## Instructions to follow
Please give back every entry in full, word for word, but none of the pictures.

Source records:
-----
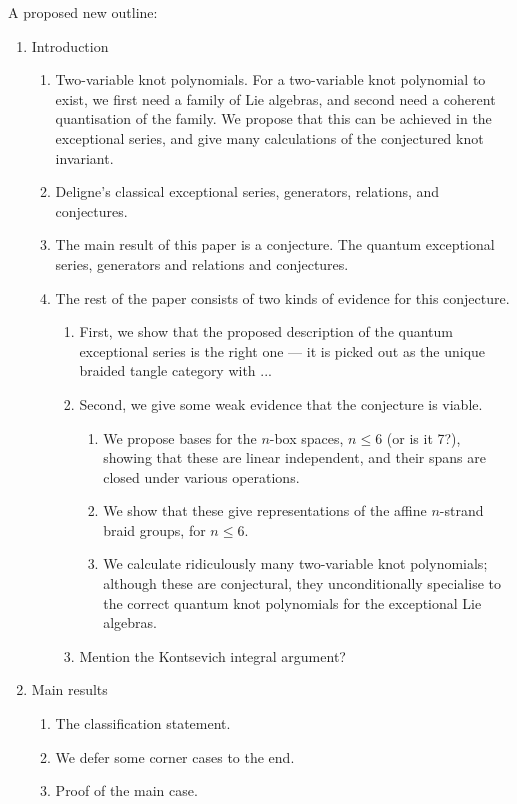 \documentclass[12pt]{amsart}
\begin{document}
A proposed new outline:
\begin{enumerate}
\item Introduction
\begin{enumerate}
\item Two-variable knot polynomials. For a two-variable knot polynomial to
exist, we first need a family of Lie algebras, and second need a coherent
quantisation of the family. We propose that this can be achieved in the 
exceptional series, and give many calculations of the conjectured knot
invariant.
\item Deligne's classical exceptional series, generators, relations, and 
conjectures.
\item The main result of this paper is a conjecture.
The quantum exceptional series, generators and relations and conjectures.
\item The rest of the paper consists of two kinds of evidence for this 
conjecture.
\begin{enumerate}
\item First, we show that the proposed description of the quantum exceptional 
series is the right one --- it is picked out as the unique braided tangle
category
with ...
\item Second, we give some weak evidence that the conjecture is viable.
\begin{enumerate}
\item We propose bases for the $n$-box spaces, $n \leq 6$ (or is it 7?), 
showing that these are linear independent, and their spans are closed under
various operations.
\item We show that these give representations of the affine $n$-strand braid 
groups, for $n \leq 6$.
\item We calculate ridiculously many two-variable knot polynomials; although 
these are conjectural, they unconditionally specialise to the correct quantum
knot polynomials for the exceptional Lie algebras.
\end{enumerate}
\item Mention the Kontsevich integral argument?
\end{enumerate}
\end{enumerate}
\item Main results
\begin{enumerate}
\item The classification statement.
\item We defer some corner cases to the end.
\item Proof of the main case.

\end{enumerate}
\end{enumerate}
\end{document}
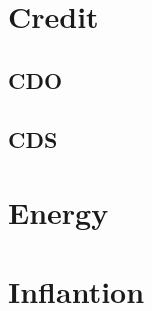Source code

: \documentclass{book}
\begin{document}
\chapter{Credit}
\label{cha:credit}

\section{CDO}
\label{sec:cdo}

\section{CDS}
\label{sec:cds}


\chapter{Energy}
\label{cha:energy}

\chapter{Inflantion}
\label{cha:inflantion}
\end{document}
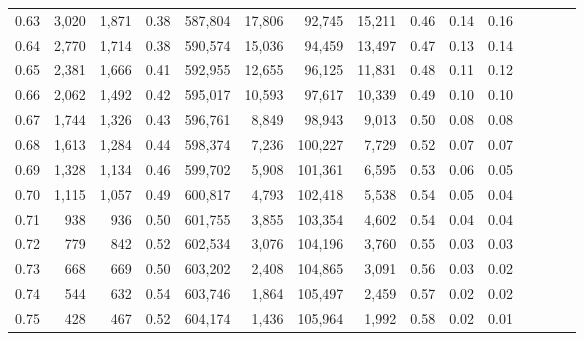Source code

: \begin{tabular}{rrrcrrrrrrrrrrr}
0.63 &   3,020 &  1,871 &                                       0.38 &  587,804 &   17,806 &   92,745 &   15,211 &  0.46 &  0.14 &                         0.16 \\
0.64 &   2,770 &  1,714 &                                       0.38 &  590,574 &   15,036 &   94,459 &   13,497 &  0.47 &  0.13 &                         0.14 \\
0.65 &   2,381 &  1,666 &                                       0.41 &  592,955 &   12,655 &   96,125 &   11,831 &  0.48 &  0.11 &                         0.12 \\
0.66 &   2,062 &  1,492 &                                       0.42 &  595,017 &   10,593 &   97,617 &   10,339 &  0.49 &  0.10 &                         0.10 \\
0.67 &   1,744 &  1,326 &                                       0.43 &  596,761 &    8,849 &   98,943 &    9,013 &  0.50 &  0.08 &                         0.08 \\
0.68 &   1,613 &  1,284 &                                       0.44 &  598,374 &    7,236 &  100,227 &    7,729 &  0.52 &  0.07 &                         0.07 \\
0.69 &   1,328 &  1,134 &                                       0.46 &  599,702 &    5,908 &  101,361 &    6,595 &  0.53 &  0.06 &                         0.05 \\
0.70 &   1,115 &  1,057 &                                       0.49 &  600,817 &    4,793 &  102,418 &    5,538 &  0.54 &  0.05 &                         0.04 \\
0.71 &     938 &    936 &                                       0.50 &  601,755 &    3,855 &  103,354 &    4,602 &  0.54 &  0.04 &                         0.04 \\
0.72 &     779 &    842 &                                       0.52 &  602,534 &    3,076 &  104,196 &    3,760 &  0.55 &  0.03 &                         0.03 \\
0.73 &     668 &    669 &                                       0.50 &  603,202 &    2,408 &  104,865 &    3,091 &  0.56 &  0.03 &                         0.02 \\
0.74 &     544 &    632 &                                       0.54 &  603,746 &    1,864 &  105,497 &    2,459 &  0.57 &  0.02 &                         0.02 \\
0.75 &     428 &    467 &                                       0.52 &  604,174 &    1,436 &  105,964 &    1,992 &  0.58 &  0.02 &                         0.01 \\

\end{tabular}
-----
## Solution
 \documentclass[12pt]{amsart}
\begin{document}
A proposed new outline:
\begin{enumerate}
\item Introduction
\begin{enumerate}
\item Two-variable knot polynomials. For a two-variable knot polynomial to
exist, we first need a family of Lie algebras, and second need a coherent
quantisation of the family. We propose that this can be achieved in the 
exceptional series, and give many calculations of the conjectured knot
invariant.
\item Deligne's classical exceptional series, generators, relations, and 
conjectures.
\item The main result of this paper is a conjecture.
The quantum exceptional series, generators and relations and conjectures.
\item The rest of the paper consists of two kinds of evidence for this 
conjecture.
\begin{enumerate}
\item First, we show that the proposed description of the quantum exceptional 
series is the right one --- it is picked out as the unique braided tangle
category
with ...
\item Second, we give some weak evidence that the conjecture is viable.
\begin{enumerate}
\item We propose bases for the $n$-box spaces, $n \leq 6$ (or is it 7?), 
showing that these are linear independent, and their spans are closed under
various operations.
\item We show that these give representations of the affine $n$-strand braid 
groups, for $n \leq 6$.
\item We calculate ridiculously many two-variable knot polynomials; although 
these are conjectural, they unconditionally specialise to the correct quantum
knot polynomials for the exceptional Lie algebras.
\end{enumerate}
\item Mention the Kontsevich integral argument?
\end{enumerate}
\end{enumerate}
\item Main results
\begin{enumerate}
\item The classification statement.
\item We defer some corner cases to the end.
\item Proof of the main case.

\end{enumerate}
\end{enumerate}
\end{document}
Source code

: \documentclass{book}
\begin{document}
\chapter{Credit}
\label{cha:credit}

\section{CDO}
\label{sec:cdo}

\section{CDS}
\label{sec:cds}


\chapter{Energy}
\label{cha:energy}

\chapter{Inflantion}
\label{cha:inflantion}
\end{document}
Source code

: \begin{tabular}{rrrcrrrrrrrrrrr}
0.63 &   3,020 &  1,871 &                                       0.38 &  587,804 &   17,806 &   92,745 &   15,211 &  0.46 &  0.14 &                         0.16 \\
0.64 &   2,770 &  1,714 &                                       0.38 &  590,574 &   15,036 &   94,459 &   13,497 &  0.47 &  0.13 &                         0.14 \\
0.65 &   2,381 &  1,666 &                                       0.41 &  592,955 &   12,655 &   96,125 &   11,831 &  0.48 &  0.11 &                         0.12 \\
0.66 &   2,062 &  1,492 &                                       0.42 &  595,017 &   10,593 &   97,617 &   10,339 &  0.49 &  0.10 &                         0.10 \\
0.67 &   1,744 &  1,326 &                                       0.43 &  596,761 &    8,849 &   98,943 &    9,013 &  0.50 &  0.08 &                         0.08 \\
0.68 &   1,613 &  1,284 &                                       0.44 &  598,374 &    7,236 &  100,227 &    7,729 &  0.52 &  0.07 &                         0.07 \\
0.69 &   1,328 &  1,134 &                                       0.46 &  599,702 &    5,908 &  101,361 &    6,595 &  0.53 &  0.06 &                         0.05 \\
0.70 &   1,115 &  1,057 &                                       0.49 &  600,817 &    4,793 &  102,418 &    5,538 &  0.54 &  0.05 &                         0.04 \\
0.71 &     938 &    936 &                                       0.50 &  601,755 &    3,855 &  103,354 &    4,602 &  0.54 &  0.04 &                         0.04 \\
0.72 &     779 &    842 &                                       0.52 &  602,534 &    3,076 &  104,196 &    3,760 &  0.55 &  0.03 &                         0.03 \\
0.73 &     668 &    669 &                                       0.50 &  603,202 &    2,408 &  104,865 &    3,091 &  0.56 &  0.03 &                         0.02 \\
0.74 &     544 &    632 &                                       0.54 &  603,746 &    1,864 &  105,497 &    2,459 &  0.57 &  0.02 &                         0.02 \\
0.75 &     428 &    467 &                                       0.52 &  604,174 &    1,436 &  105,964 &    1,992 &  0.58 &  0.02 &                         0.01 \\

\end{tabular}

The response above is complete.